WHAT YOU SHOULD DO =>
If a line of the records contains the string "bottom", copy it out.

SOURCE DATA =>
=-=-=-=-=
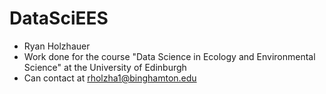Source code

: # DataSciEES
- Ryan Holzhauer
- Work done for the course "Data Science in Ecology and Environmental Science" at the University of Edinburgh
- Can contact at rholzha1@binghamton.edu
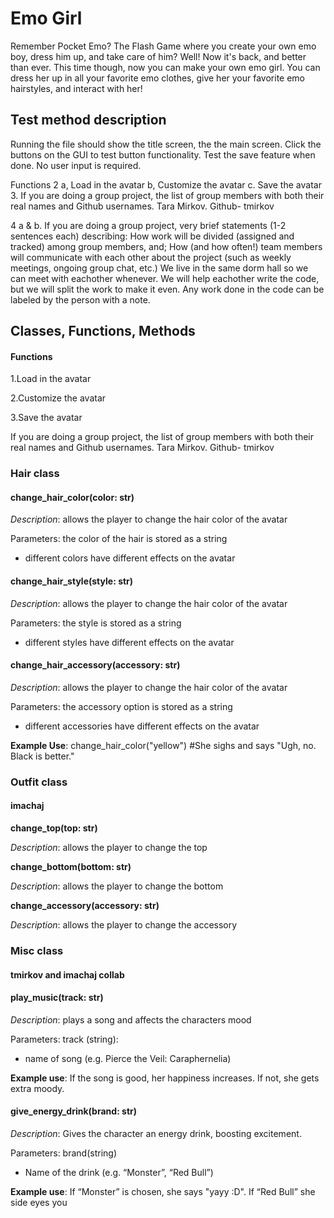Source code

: 
# Emo Girl 


Remember Pocket Emo? The Flash Game where you create your own emo boy, dress him up, and take care of him? Well! Now it's back, and better than ever. This time though, now you can make your own emo girl. You can dress her up in all your favorite emo clothes, give her your favorite emo hairstyles, and interact with her!

## Test method description
 Running the file should show the title screen, the the main screen. Click the buttons on the GUI to test button functionality. Test the save feature when done. No user input is required.


Functions 2 a, Load in the avatar b, Customize the avatar c. Save the avatar 3. If you are doing a group project, the list of group members with both their real names and Github usernames. Tara Mirkov. Github- tmirkov

4 a & b. If you are doing a group project, very brief statements (1-2 sentences each) describing: How work will be divided (assigned and tracked) among group members, and; How (and how often!) team members will communicate with each other about the project (such as weekly meetings, ongoing group chat, etc.) We live in the same dorm hall so we can meet with eachother whenever. We will help eachother write the code, but we will split the work to make it even. Any work done in the code can be labeled by the person with a note.

## Classes, Functions, Methods

#### Functions  

1.Load in the avatar 

2.Customize the avatar 

3.Save the avatar 

 If you are doing a group project, the list of group members with both their real names and Github usernames. Tara Mirkov. Github- tmirkov


### Hair class 


#### change_hair_color(color: str) 

*Description*: allows the player to change the hair color of the avatar

Parameters: the color of the hair is stored as a string

- different colors have different effects on the avatar 

#### change_hair_style(style: str) 

*Description*: allows the player to change the hair color of the avatar

Parameters: the style is stored as a string
- different styles have different effects on the avatar
#### change_hair_accessory(accessory: str) 

*Description*: allows the player to change the hair color of the avatar

Parameters: the accessory option is stored as a string
- different accessories have different effects on the avatar

**Example Use**: change_hair_color("yellow") #She sighs and says "Ugh, no. Black is better."

### Outfit class 
#### imachaj

**change_top(top: str)**

*Description*: allows the player to change the top

**change_bottom(bottom: str)** 

*Description*: allows the player to change the bottom

**change_accessory(accessory: str)**

*Description*: allows the player to change the accessory

### Misc class 
#### tmirkov and imachaj collab

#### play_music(track: str) 

*Description*: plays a song and affects the characters mood

Parameters: track (string):
- name of song (e.g. Pierce the Veil: Caraphernelia) 


**Example use**: If the song is good, her happiness increases. If not, she gets extra moody.

#### give_energy_drink(brand: str) 

*Description*: Gives the character an energy drink, boosting excitement.

Parameters: brand(string) 
- Name of the drink (e.g. “Monster”, “Red Bull”)

**Example use**: If “Monster” is chosen, she says "yayy :D". If “Red Bull” she side eyes you
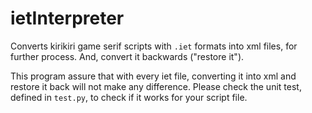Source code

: # ietInterpreter

Converts kirikiri game serif scripts with `.iet` formats into xml files, for further process. And, convert it backwards ("restore it").

This program assure that with every iet file, converting it into xml and restore it back will not make any difference. 
Please check the unit test, defined in `test.py`, to check if it works for your script file.

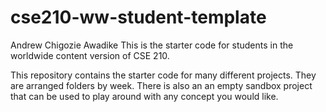# cse210-ww-student-template
Andrew Chigozie Awadike
This is the starter code for students in the worldwide content version of CSE 210.

This repository contains the starter code for many different projects. They are arranged folders by week. There is also an an empty sandbox project that can be used to play around with any concept you would like.
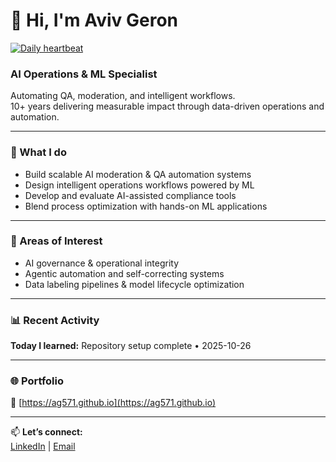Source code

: # 👋 Hi, I'm Aviv Geron

[![Daily heartbeat](https://github.com/AG571/avivgeron/actions/workflows/heartbeat.yml/badge.svg)](https://github.com/AG571/avivgeron/actions/workflows/heartbeat.yml)

### AI Operations & ML Specialist  
Automating QA, moderation, and intelligent workflows.  
10+ years delivering measurable impact through data-driven operations and automation.

---

### 🚀 What I do
- Build scalable AI moderation & QA automation systems  
- Design intelligent operations workflows powered by ML  
- Develop and evaluate AI-assisted compliance tools  
- Blend process optimization with hands-on ML applications  

---

### 🧠 Areas of Interest
- AI governance & operational integrity  
- Agentic automation and self-correcting systems  
- Data labeling pipelines & model lifecycle optimization  

---

### 📊 Recent Activity  
<!-- TIL-START -->
**Today I learned:** Repository setup complete • 2025-10-26
<!-- TIL-END -->

---

### 🌐 Portfolio  
🔗 [https://ag571.github.io](https://ag571.github.io)

---

📫 **Let’s connect:**  
[LinkedIn](https://linkedin.com/in/avivgeron) | [Email](mailto:geron.aviv@hotmail.com)
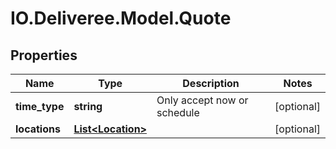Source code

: # IO.Deliveree.Model.Quote
## Properties

Name | Type | Description | Notes
------------ | ------------- | ------------- | -------------
**time_type** | **string** | Only accept now or schedule | [optional] 
**locations** | [**List&lt;Location&gt;**](Location.md) |  | [optional] 


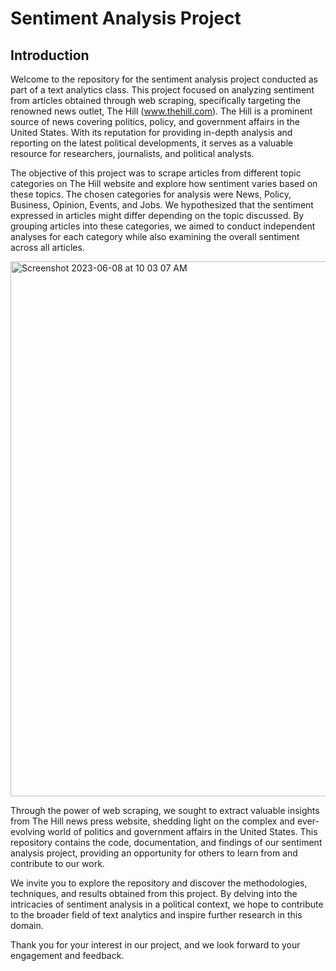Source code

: # Sentiment Analysis Project

## Introduction
Welcome to the repository for the sentiment analysis project conducted as part of a text analytics class. This project focused on analyzing sentiment from articles obtained through web scraping, specifically targeting the renowned news outlet, The Hill (www.thehill.com). The Hill is a prominent source of news covering politics, policy, and government affairs in the United States. With its reputation for providing in-depth analysis and reporting on the latest political developments, it serves as a valuable resource for researchers, journalists, and political analysts.

The objective of this project was to scrape articles from different topic categories on The Hill website and explore how sentiment varies based on these topics. The chosen categories for analysis were News, Policy, Business, Opinion, Events, and Jobs. We hypothesized that the sentiment expressed in articles might differ depending on the topic discussed. By grouping articles into these categories, we aimed to conduct independent analyses for each category while also examining the overall sentiment across all articles.

<img width="856" alt="Screenshot 2023-06-08 at 10 03 07 AM" src="https://github.com/immcsorley/SentimentAnalysis/assets/90923213/7bcf311f-4580-426f-8a1e-828fe1f67427">


Through the power of web scraping, we sought to extract valuable insights from The Hill news press website, shedding light on the complex and ever-evolving world of politics and government affairs in the United States. This repository contains the code, documentation, and findings of our sentiment analysis project, providing an opportunity for others to learn from and contribute to our work.

We invite you to explore the repository and discover the methodologies, techniques, and results obtained from this project. By delving into the intricacies of sentiment analysis in a political context, we hope to contribute to the broader field of text analytics and inspire further research in this domain.

Thank you for your interest in our project, and we look forward to your engagement and feedback.
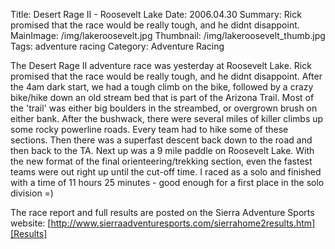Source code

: Title: Desert Rage II - Roosevelt Lake
Date: 2006.04.30
Summary: Rick promised that the race would be really tough, and he didnt disappoint.
MainImage: /img/lakeroosevelt.jpg
Thumbnail: /img/lakeroosevelt_thumb.jpg
Tags: adventure racing
Category: Adventure Racing

The Desert Rage II adventure race was yesterday at Roosevelt Lake. Rick promised that the race would be really tough, and he didnt disappoint. After the 4am dark start, we had a tough climb on the bike, followed by a crazy bike/hike down an old stream bed that is part of the Arizona Trail. Most of the 'trail' was either big boulders in the streambed, or overgrown brush on either bank. After the bushwack, there were several miles of killer climbs up some rocky powerline roads. Every team had to hike some of these sections. Then there was a superfast descent back down to the road and then back to the TA. Next up was a 9 mile paddle on Roosevelt Lake. With the new format of the final orienteering/trekking section, even the fastest teams were out right up until the cut-off time. I raced as a solo and finished with a time of 11 hours 25 minutes - good enough for a first place in the solo division =)

The race report and full results are posted on the Sierra Adventure Sports website: [http://www.sierraadventuresports.com/sierrahome2results.htm][Results]


[Results]: http://www.sierraadventuresports.com/sierrahome2results.htm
=-=-=-=-=
RESULT =>
**change_bottom(bottom: str)** 
*Description*: allows the player to change the bottom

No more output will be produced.